Task to carry out:
How many lines of the listing below contain "that"? State the number alone.

*** Opening Entries provided ***

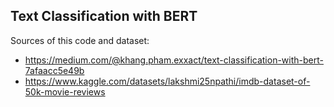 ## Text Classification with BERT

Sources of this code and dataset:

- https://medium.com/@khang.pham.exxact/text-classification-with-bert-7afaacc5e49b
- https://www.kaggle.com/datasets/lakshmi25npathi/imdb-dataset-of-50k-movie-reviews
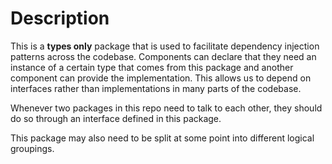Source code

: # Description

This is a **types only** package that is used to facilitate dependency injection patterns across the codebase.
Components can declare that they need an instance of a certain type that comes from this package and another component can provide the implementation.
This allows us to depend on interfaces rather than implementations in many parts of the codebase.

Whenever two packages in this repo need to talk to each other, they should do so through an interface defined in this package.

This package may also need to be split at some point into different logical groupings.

*** Closing Entries provided ***
*** Opening Entries provided ***

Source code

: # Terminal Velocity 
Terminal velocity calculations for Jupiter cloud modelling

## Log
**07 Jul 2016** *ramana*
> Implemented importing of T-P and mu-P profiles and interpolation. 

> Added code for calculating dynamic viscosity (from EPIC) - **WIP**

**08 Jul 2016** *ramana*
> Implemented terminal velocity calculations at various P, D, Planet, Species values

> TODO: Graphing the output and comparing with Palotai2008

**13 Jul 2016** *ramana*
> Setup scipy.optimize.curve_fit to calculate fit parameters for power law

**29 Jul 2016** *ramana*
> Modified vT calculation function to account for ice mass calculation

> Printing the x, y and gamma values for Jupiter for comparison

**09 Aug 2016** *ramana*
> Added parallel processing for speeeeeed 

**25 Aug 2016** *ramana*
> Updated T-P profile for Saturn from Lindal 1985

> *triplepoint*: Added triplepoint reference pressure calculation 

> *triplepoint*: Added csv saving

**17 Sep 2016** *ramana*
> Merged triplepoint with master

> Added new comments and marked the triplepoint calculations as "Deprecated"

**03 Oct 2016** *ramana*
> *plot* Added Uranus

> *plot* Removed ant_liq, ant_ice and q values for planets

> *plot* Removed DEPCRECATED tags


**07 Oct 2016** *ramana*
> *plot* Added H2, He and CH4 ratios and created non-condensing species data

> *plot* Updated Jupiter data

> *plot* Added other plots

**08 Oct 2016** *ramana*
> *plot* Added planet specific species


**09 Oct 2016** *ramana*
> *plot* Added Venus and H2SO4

*** Closing Entries provided ***

Task output:
2